* TASK DESCRIPTION: Extract every line from the records below that contains the word "html".

* PROVIDED MATERIAL:
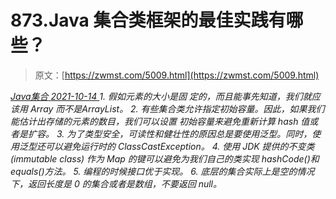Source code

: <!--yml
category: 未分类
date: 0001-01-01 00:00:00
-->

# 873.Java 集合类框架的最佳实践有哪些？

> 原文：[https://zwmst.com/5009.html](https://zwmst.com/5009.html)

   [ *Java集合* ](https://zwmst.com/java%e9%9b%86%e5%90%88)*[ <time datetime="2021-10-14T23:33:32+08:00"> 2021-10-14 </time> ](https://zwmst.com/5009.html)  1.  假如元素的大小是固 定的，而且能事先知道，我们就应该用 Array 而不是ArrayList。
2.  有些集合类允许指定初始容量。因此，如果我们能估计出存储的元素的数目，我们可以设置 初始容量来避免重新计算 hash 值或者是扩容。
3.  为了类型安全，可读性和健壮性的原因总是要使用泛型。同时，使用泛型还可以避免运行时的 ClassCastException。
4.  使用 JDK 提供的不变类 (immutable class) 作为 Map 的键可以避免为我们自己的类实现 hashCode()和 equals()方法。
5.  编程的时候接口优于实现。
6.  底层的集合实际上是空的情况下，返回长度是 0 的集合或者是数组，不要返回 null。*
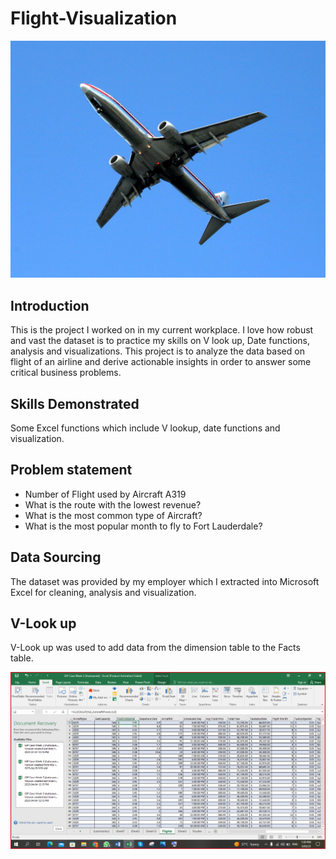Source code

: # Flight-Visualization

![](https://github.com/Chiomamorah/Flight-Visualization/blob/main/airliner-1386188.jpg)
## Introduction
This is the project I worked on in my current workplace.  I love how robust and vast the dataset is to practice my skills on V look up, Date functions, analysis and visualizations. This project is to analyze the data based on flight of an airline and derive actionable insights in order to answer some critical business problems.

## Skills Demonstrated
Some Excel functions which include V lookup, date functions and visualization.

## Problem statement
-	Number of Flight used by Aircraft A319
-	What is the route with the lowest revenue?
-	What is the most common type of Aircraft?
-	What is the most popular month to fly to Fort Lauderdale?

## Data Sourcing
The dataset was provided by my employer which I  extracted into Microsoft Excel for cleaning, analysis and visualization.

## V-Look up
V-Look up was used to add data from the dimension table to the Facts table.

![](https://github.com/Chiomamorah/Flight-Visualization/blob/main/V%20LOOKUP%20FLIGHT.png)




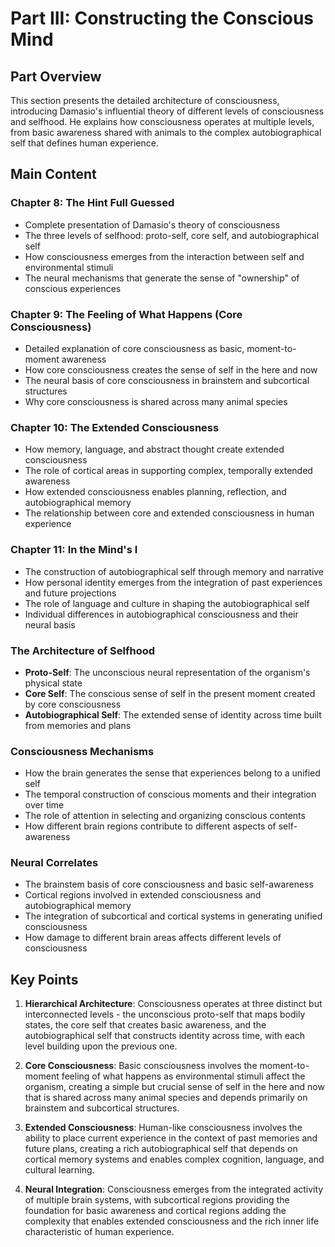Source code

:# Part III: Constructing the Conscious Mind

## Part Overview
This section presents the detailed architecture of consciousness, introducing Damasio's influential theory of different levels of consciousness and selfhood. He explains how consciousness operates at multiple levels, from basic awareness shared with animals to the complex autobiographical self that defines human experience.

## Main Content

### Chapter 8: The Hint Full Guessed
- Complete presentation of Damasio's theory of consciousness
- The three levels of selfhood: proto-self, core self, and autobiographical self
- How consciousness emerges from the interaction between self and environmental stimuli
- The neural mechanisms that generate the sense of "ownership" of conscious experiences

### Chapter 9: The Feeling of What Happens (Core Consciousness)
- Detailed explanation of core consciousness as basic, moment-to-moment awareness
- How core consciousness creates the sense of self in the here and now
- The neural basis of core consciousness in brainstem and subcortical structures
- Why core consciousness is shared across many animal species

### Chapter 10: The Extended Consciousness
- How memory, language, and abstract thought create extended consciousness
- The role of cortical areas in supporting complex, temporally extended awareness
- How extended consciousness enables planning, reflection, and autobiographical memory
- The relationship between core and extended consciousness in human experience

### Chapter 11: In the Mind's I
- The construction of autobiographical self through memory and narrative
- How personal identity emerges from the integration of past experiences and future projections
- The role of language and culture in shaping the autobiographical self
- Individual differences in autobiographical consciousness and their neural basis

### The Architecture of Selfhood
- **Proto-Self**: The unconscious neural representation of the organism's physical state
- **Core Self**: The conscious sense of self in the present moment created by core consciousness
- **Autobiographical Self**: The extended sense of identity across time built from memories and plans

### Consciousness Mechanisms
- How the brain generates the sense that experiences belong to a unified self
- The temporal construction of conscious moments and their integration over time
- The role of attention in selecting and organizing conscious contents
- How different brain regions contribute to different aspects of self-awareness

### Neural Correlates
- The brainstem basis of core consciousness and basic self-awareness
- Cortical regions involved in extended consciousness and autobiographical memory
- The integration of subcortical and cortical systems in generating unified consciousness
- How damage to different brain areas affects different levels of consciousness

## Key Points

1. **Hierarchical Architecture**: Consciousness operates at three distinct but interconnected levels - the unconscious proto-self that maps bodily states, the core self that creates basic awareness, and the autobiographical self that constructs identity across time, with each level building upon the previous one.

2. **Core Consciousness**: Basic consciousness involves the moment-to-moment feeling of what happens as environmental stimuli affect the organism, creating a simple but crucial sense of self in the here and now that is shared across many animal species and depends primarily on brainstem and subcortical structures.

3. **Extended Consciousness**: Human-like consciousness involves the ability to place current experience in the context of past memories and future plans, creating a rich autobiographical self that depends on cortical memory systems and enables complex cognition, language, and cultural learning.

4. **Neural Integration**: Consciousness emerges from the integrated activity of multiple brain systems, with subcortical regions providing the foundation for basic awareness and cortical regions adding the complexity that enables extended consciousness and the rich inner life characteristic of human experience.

* SOLVED EXERCISE:
> 原文：[https://zwmst.com/5009.html](https://zwmst.com/5009.html)
   [ *Java集合* ](https://zwmst.com/java%e9%9b%86%e5%90%88)*[ <time datetime="2021-10-14T23:33:32+08:00"> 2021-10-14 </time> ](https://zwmst.com/5009.html)  1.  假如元素的大小是固 定的，而且能事先知道，我们就应该用 Array 而不是ArrayList。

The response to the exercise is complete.